# touches de clavier sans fil ne répondant plus



## lesebiathan (18 Octobre 2012)

bonjour à tous,

je viens d'acquérir un mac il y a deux semaine (imac OS X lion 10.7) et j'ai des problèmes liés au clavier sans fil: certaines fonctions ne marchent plus.
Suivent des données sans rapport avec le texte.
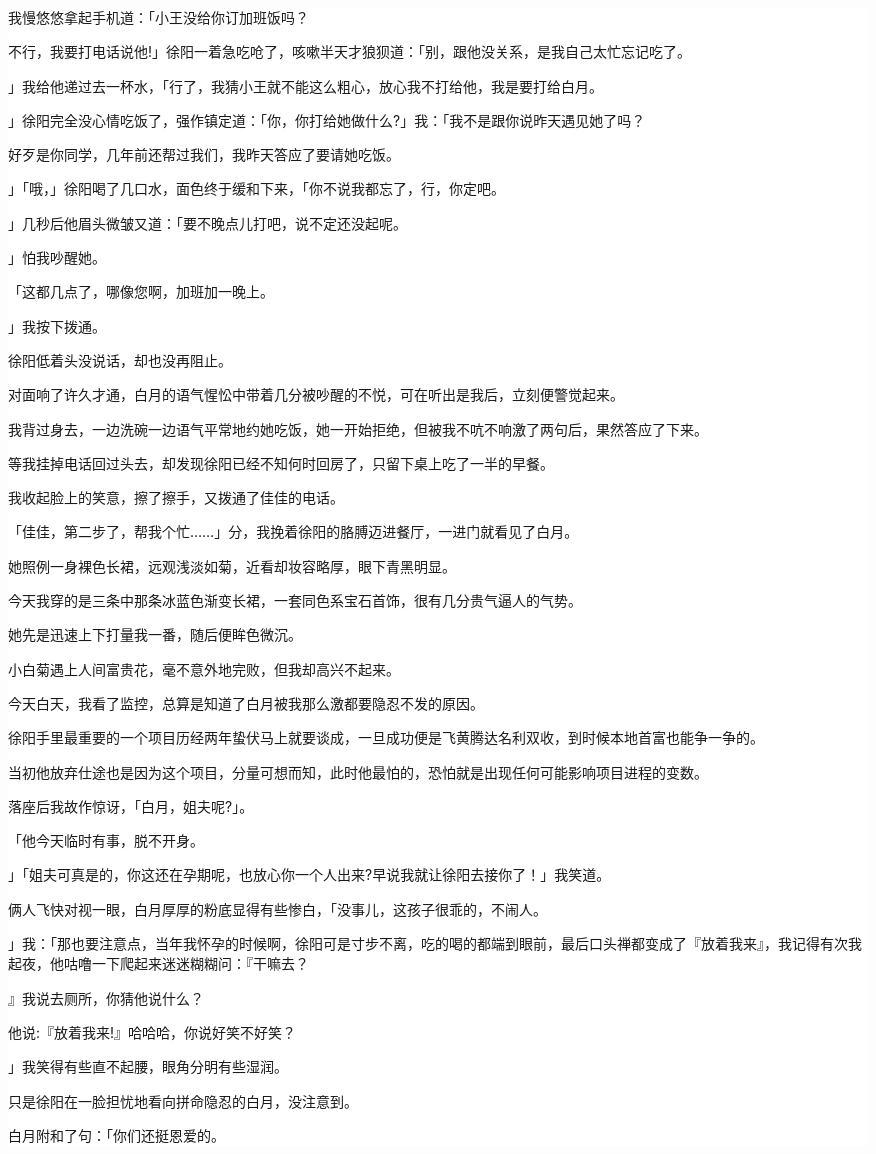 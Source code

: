 我慢悠悠拿起手机道：「小王没给你订加班饭吗？

不行，我要打电话说他!」徐阳一着急吃呛了，咳嗽半天才狼狈道：「别，跟他没关系，是我自己太忙忘记吃了。

」我给他递过去一杯水，「行了，我猜小王就不能这么粗心，放心我不打给他，我是要打给白月。

」徐阳完全没心情吃饭了，强作镇定道：「你，你打给她做什么?」我：「我不是跟你说昨天遇见她了吗？

好歹是你同学，几年前还帮过我们，我昨天答应了要请她吃饭。

」「哦，」徐阳喝了几口水，面色终于缓和下来，「你不说我都忘了，行，你定吧。

」几秒后他眉头微皱又道：「要不晚点儿打吧，说不定还没起呢。

」怕我吵醒她。

「这都几点了，哪像您啊，加班加一晚上。

」我按下拨通。

徐阳低着头没说话，却也没再阻止。

对面响了许久才通，白月的语气惺忪中带着几分被吵醒的不悦，可在听出是我后，立刻便警觉起来。

我背过身去，一边洗碗一边语气平常地约她吃饭，她一开始拒绝，但被我不吭不响激了两句后，果然答应了下来。

等我挂掉电话回过头去，却发现徐阳已经不知何时回房了，只留下桌上吃了一半的早餐。

我收起脸上的笑意，擦了擦手，又拨通了佳佳的电话。

「佳佳，第二步了，帮我个忙……」分，我挽着徐阳的胳膊迈进餐厅，一进门就看见了白月。

她照例一身裸色长裙，远观浅淡如菊，近看却妆容略厚，眼下青黑明显。

今天我穿的是三条中那条冰蓝色渐变长裙，一套同色系宝石首饰，很有几分贵气逼人的气势。

她先是迅速上下打量我一番，随后便眸色微沉。

小白菊遇上人间富贵花，毫不意外地完败，但我却高兴不起来。

今天白天，我看了监控，总算是知道了白月被我那么激都要隐忍不发的原因。

徐阳手里最重要的一个项目历经两年蛰伏马上就要谈成，一旦成功便是飞黄腾达名利双收，到时候本地首富也能争一争的。

当初他放弃仕途也是因为这个项目，分量可想而知，此时他最怕的，恐怕就是出现任何可能影响项目进程的变数。

落座后我故作惊讶，「白月，姐夫呢?」。

「他今天临时有事，脱不开身。

」「姐夫可真是的，你这还在孕期呢，也放心你一个人出来?早说我就让徐阳去接你了！」我笑道。

俩人飞快对视一眼，白月厚厚的粉底显得有些惨白，「没事儿，这孩子很乖的，不闹人。

」我：「那也要注意点，当年我怀孕的时候啊，徐阳可是寸步不离，吃的喝的都端到眼前，最后口头禅都变成了『放着我来』，我记得有次我起夜，他咕噜一下爬起来迷迷糊糊问：『干嘛去？

』我说去厕所，你猜他说什么？

他说:『放着我来!』哈哈哈，你说好笑不好笑？

」我笑得有些直不起腰，眼角分明有些湿润。

只是徐阳在一脸担忧地看向拼命隐忍的白月，没注意到。

白月附和了句：「你们还挺恩爱的。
Tout d'abord la touche majuscule me permet d'avoir les lettres en maj mais plus les chiffres... ensuite, depuis hier, la touche  <- pour revenir en arrière ne fonctionne plus quand je navigue par exemple sur le net pour revenir sur la page précédente ( mais fonctionne autrement).
J'ai parcouru les forums et je n'ai rien trouvé de semblable, j'ai parcouru "préférence système" mais le menu du clavier semble bien pauvre ou alors je ne vais pas ou il faut. 
Je suis également nouvel utilisateur sur mac... c'est peut être ça?!!! 

Merci pour votre aide
seb


----------



## edd72 (18 Octobre 2012)

1) Français Numérique


Oui, c'est sans doute ça.


----------



## lesebiathan (18 Octobre 2012)

salut edd72

tu peux être plus précis? je vois pas trop ce que tu veux dire par "francais numérique"
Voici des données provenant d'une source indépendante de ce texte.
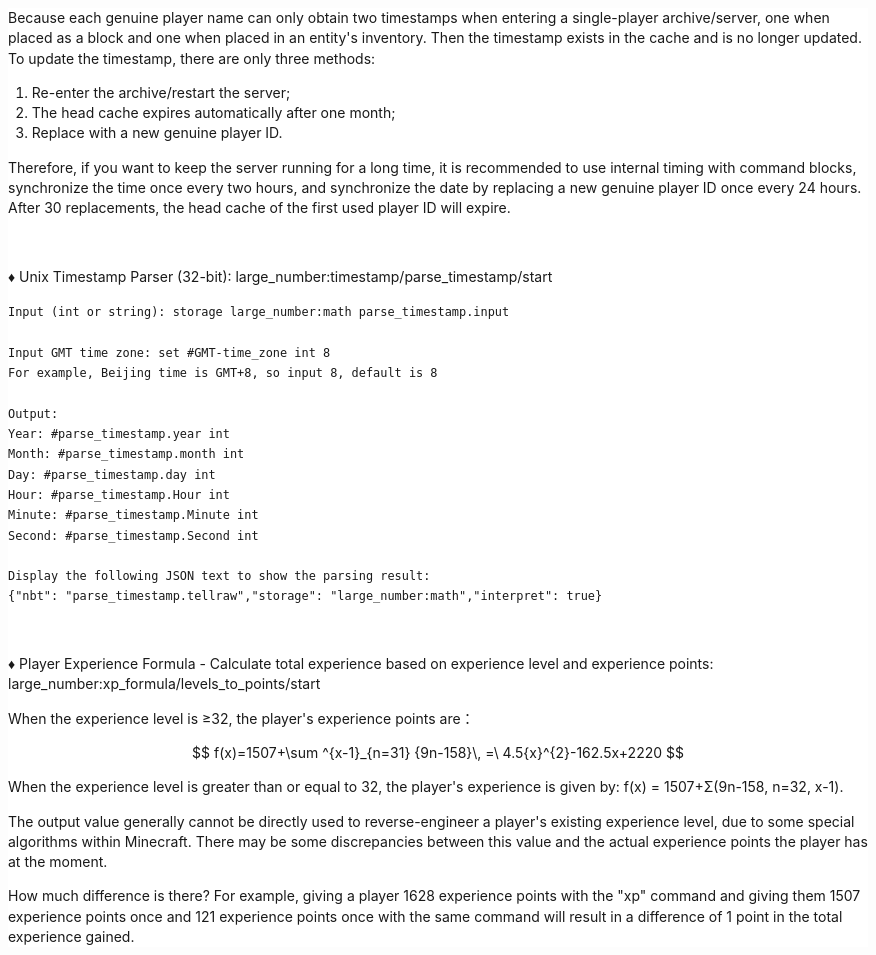 Because each genuine player name can only obtain two timestamps when entering a single-player archive/server, one when placed as a block and one when placed in an entity's inventory. Then the timestamp exists in the cache and is no longer updated. To update the timestamp, there are only three methods: 

1. Re-enter the archive/restart the server; 
2. The head cache expires automatically after one month; 
3. Replace with a new genuine player ID. 

Therefore, if you want to keep the server running for a long time, it is recommended to use internal timing with command blocks, synchronize the time once every two hours, and synchronize the date by replacing a new genuine player ID once every 24 hours. After 30 replacements, the head cache of the first used player ID will expire.

　

♦ Unix Timestamp Parser (32-bit): large_number:timestamp/parse_timestamp/start

```
Input (int or string): storage large_number:math parse_timestamp.input

Input GMT time zone: set #GMT-time_zone int 8
For example, Beijing time is GMT+8, so input 8, default is 8

Output: 
Year: #parse_timestamp.year int
Month: #parse_timestamp.month int
Day: #parse_timestamp.day int
Hour: #parse_timestamp.Hour int
Minute: #parse_timestamp.Minute int
Second: #parse_timestamp.Second int

Display the following JSON text to show the parsing result: 
{"nbt": "parse_timestamp.tellraw","storage": "large_number:math","interpret": true}
```

　

♦ Player Experience Formula - Calculate total experience based on experience level and experience points: large_number:xp_formula/levels_to_points/start

When the experience level is ≥32, the player's experience points are：

$$
f(x)=1507+\sum ^{x-1}_{n=31} {9n-158}\, =\ 4.5{x}^{2}-162.5x+2220
$$

When the experience level is greater than or equal to 32, the player's experience is given by: f(x) = 1507+Σ(9n-158, n=32, x-1).

The output value generally cannot be directly used to reverse-engineer a player's existing experience level, due to some special algorithms within Minecraft. There may be some discrepancies between this value and the actual experience points the player has at the moment.

How much difference is there? For example, giving a player 1628 experience points with the "xp" command and giving them 1507 experience points once and 121 experience points once with the same command will result in a difference of 1 point in the total experience gained.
---------- Nouveau message ajouté à 12h24 ---------- Le message précédent a été envoyé à 11h49 ----------

ok edd 72 je viens de trouver pour avoir les chiffres en mode maj, j ai toujours la touche <-  qui ne fonctionne pas quand je navigue sur le net pour aller à la page précédente ( elle fonctionne autrement pour le texte). tu as une solution?


----------



## Anonyme (18 Octobre 2012)

lesebiathan a dit:


> j ai toujours la touche <-  qui ne fonctionne pas quand je navigue sur le net pour aller à la page précédente ( elle fonctionne autrement pour le texte). tu as une solution?


Bonjour,

 si c'est comme sur Mountain Lion, la touche <- seule ne suffit pas : le menu "Historique", "Page précédente", montre que c'est : Cmd + <-

Mais comme chez moi ça ne marche pas, et je ne sais pas pourquoi, j'ai créé un raccourci : Cmd + P dans Préf Syst / Clavier :


----------



## lesebiathan (20 Octobre 2012)

salut renaud31

oui j'ai vu que l'on pouvait créer des raccourcis, mais non de zeus j'aimerai bien retrouver cette fonctionnalité...et je ne trouve rien... merci quand même


----------



## PAT15 (19 Décembre 2012)

Je viens de changer mon DD et une fonction de mon clavier Mac vient de disparaître : 
la touche au-dessus du maj-gauche (flèche verticale et point vert) me permettait de faire passer en majuscules toutes les minuscules sans les modifier "à" devient "À" ne remplit plus son rôle : la touche est devenue une touche maj ordinaire.
Mon clavier est-il mort ? Est-ce un micro-logiciel à rétablir ? Dans ce cas, comment faire pour arriver à ce résultat ?

Pat


----------



## Anonyme (19 Décembre 2012)

Es-tu en clavier Français, ou bien en Français numérique ?

Préférences système / langue et texte / méthodes de saisie

Coche les 2 : Français, et Français numérique.

Comme ça tu auras le choix : tu peux passer de l'un à l'autre en cliquant sur le drapeau dans la barre de menu, ou bien en faisant : Cmd + barre espace.


----------



## PAT15 (20 Décembre 2012)

Merci Renaud de ton aide.
Grâce à toi j'ai fini par trouver la solution : il suffit d'ouvrir "Clavier" et de cocher la case
"Utiliser les touches F1 f2 comme touches de fonction standard".


----------



## Anonyme (20 Décembre 2012)

Bonjour,

 je ne vois pas le rapport avec ton problème ?

Le fonctionnement différent de la touche Caps Lock par rapport à la touche Maj dépend bien du choix du clavier Français ou Français numérique :

La ligne : @&é"'(§è!çà)-  donne :

*Clavier Français :*

Touche Maj : #1234567890°_
Touche Caps Lock : @&É"'(§È!ÇÀ)-

*Clavier Français numérique :*

Touche Maj : #1234567890°_
Touche Caps Lock : #1234567890°_


----------